A customer said that 5-years back they had to choose between the depth of features on the Catalyst 6500 vs. the performance of the Nexus 7000. They chose performance over features, so they had to retrain their staff on a very different operating system that used NX-OS vs. IOS. It turned out to be long and painful, but they finally got it done.
Later they were shopping for a Top of Rack switch to go along with the Nexus 7000. Again this was tough since they had many options. For 1 - 10 GE migration they liked the Nexus 2000, but it was limited by the scale and size of the solution. So they started looking at the Nexus 5000, and soon the 5500 since they were told that they could build large fabrics using a protocol called FabricPath, a proprietary "superset" of TRILL. But then they realized that the Nexus 5500 switches were really slow. Someone then pointed out the faster Nexus 3000, which was again upgraded to the Nexus 3500 without warning and they thought that they had the winning solution.
However, when they looked deeper, the Nexus 3xxx neither had any fabric protocol nor supported storage convergence like FCoE. So they were then back at square one questioning if they had done the right thing by choosing the Nexus 7000 in the first place. They had been forced to go proprietary for the DC interconnect protocols using Cisco's OTV and LISP, though they later shipped MPLS/VPLS on the Catalyst 6500. They had chosen the Nexus 7000 for the performance more than anything else, but then Cisco shipped the Nexus 6000 which was faster and cheaper than the Nexus 7000.
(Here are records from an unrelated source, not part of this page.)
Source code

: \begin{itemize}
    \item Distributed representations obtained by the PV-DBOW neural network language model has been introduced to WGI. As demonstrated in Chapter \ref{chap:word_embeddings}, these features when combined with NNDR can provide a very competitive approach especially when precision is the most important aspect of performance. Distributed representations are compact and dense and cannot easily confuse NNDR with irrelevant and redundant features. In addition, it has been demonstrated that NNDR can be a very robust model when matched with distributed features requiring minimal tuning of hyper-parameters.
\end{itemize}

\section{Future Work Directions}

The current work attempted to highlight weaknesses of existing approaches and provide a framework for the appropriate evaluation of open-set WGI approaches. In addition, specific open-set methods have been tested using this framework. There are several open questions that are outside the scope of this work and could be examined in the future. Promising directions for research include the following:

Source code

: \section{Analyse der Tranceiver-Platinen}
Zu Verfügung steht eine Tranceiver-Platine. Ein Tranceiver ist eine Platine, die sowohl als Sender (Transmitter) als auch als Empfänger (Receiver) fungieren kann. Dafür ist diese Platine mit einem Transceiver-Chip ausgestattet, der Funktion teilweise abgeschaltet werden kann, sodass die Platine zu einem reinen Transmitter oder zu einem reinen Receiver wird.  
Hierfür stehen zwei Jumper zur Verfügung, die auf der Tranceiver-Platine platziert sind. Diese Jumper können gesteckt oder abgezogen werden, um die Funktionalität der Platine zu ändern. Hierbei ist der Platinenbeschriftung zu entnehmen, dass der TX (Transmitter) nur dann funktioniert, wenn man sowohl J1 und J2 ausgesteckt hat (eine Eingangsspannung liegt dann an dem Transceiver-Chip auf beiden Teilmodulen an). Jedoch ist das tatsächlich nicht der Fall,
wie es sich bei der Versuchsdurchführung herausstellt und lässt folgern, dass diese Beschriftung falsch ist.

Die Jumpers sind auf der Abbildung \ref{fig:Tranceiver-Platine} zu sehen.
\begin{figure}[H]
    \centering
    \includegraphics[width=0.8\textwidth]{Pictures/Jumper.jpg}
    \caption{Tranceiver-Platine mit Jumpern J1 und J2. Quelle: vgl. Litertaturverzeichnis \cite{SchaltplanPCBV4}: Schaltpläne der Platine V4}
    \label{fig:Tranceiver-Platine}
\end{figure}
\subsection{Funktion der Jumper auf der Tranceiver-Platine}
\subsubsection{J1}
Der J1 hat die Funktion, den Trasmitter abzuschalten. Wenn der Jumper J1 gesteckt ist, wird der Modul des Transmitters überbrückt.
Now the new Nexus 7700 has very high performance and density, but it needs a new chassis, new cards, new everything. Even though its a Nexus 7K, you can't use any of the cards that you bought over the past 3-years for the Nexus 7000. It seems like customers are back to where they were 5-years ago trying to decide between the aging Catalyst 6500 and the Nexus 7000.
It finally dawned on them it wasn't a plan gone bad, it was the plan all along. So they thought that they'd congratulate Cisco on a very successful strategy. Afterall, Cisco managed to make them spend way more than they had estimated and it could actually cost someone their job. Which begs the question, what will happen when Insieme comes out?